→ **Brief**:
Could you give every record again, exactly as it reads?

→ **Data excerpts**:
Content starts

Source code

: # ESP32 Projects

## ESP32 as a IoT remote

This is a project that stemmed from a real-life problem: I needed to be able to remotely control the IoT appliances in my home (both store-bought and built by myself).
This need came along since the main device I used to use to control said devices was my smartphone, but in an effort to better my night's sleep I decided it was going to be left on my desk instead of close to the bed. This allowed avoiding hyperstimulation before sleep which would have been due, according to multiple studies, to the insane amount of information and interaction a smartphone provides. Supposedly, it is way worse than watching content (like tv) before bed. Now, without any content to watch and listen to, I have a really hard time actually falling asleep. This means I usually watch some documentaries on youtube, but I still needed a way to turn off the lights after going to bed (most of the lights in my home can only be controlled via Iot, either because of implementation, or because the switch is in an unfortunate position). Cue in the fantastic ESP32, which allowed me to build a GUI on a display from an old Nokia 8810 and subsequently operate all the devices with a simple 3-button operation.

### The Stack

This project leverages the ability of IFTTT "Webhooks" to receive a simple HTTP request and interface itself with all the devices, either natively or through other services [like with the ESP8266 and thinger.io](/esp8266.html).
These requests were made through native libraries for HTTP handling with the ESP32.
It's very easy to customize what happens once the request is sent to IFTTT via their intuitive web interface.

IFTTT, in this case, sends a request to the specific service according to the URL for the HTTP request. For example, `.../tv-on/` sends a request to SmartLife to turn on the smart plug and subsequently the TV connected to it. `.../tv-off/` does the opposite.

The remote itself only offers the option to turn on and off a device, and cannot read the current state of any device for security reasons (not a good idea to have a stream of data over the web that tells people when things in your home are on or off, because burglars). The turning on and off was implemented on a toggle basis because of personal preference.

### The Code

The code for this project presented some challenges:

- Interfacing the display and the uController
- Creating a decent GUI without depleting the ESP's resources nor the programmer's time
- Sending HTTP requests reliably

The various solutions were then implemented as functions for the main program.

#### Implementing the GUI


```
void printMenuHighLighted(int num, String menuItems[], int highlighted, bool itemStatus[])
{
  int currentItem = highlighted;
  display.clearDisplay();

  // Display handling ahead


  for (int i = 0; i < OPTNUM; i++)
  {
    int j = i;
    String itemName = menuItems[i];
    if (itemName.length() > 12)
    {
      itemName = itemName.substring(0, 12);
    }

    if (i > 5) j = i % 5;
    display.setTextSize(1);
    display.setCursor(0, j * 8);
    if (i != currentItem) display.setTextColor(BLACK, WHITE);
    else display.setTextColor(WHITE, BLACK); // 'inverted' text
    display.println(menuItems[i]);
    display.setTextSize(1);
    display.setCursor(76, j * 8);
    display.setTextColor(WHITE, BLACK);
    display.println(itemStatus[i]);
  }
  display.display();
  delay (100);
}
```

Content ends

→ **Solution**:
Source code

: # ESP32 Projects

## ESP32 as a IoT remote

This is a project that stemmed from a real-life problem: I needed to be able to remotely control the IoT appliances in my home (both store-bought and built by myself).
This need came along since the main device I used to use to control said devices was my smartphone, but in an effort to better my night's sleep I decided it was going to be left on my desk instead of close to the bed. This allowed avoiding hyperstimulation before sleep which would have been due, according to multiple studies, to the insane amount of information and interaction a smartphone provides. Supposedly, it is way worse than watching content (like tv) before bed. Now, without any content to watch and listen to, I have a really hard time actually falling asleep. This means I usually watch some documentaries on youtube, but I still needed a way to turn off the lights after going to bed (most of the lights in my home can only be controlled via Iot, either because of implementation, or because the switch is in an unfortunate position). Cue in the fantastic ESP32, which allowed me to build a GUI on a display from an old Nokia 8810 and subsequently operate all the devices with a simple 3-button operation.

### The Stack

This project leverages the ability of IFTTT "Webhooks" to receive a simple HTTP request and interface itself with all the devices, either natively or through other services [like with the ESP8266 and thinger.io](/esp8266.html).
These requests were made through native libraries for HTTP handling with the ESP32.
It's very easy to customize what happens once the request is sent to IFTTT via their intuitive web interface.

IFTTT, in this case, sends a request to the specific service according to the URL for the HTTP request. For example, `.../tv-on/` sends a request to SmartLife to turn on the smart plug and subsequently the TV connected to it. `.../tv-off/` does the opposite.

The remote itself only offers the option to turn on and off a device, and cannot read the current state of any device for security reasons (not a good idea to have a stream of data over the web that tells people when things in your home are on or off, because burglars). The turning on and off was implemented on a toggle basis because of personal preference.

### The Code

The code for this project presented some challenges:

- Interfacing the display and the uController
- Creating a decent GUI without depleting the ESP's resources nor the programmer's time
- Sending HTTP requests reliably

The various solutions were then implemented as functions for the main program.

#### Implementing the GUI


```
void printMenuHighLighted(int num, String menuItems[], int highlighted, bool itemStatus[])
{
  int currentItem = highlighted;
  display.clearDisplay();

  // Display handling ahead


  for (int i = 0; i < OPTNUM; i++)
  {
    int j = i;
    String itemName = menuItems[i];
    if (itemName.length() > 12)
    {
      itemName = itemName.substring(0, 12);
    }

    if (i > 5) j = i % 5;
    display.setTextSize(1);
    display.setCursor(0, j * 8);
    if (i != currentItem) display.setTextColor(BLACK, WHITE);
    else display.setTextColor(WHITE, BLACK); // 'inverted' text
    display.println(menuItems[i]);
    display.setTextSize(1);
    display.setCursor(76, j * 8);
    display.setTextColor(WHITE, BLACK);
    display.println(itemStatus[i]);
  }
  display.display();
  delay (100);
}
```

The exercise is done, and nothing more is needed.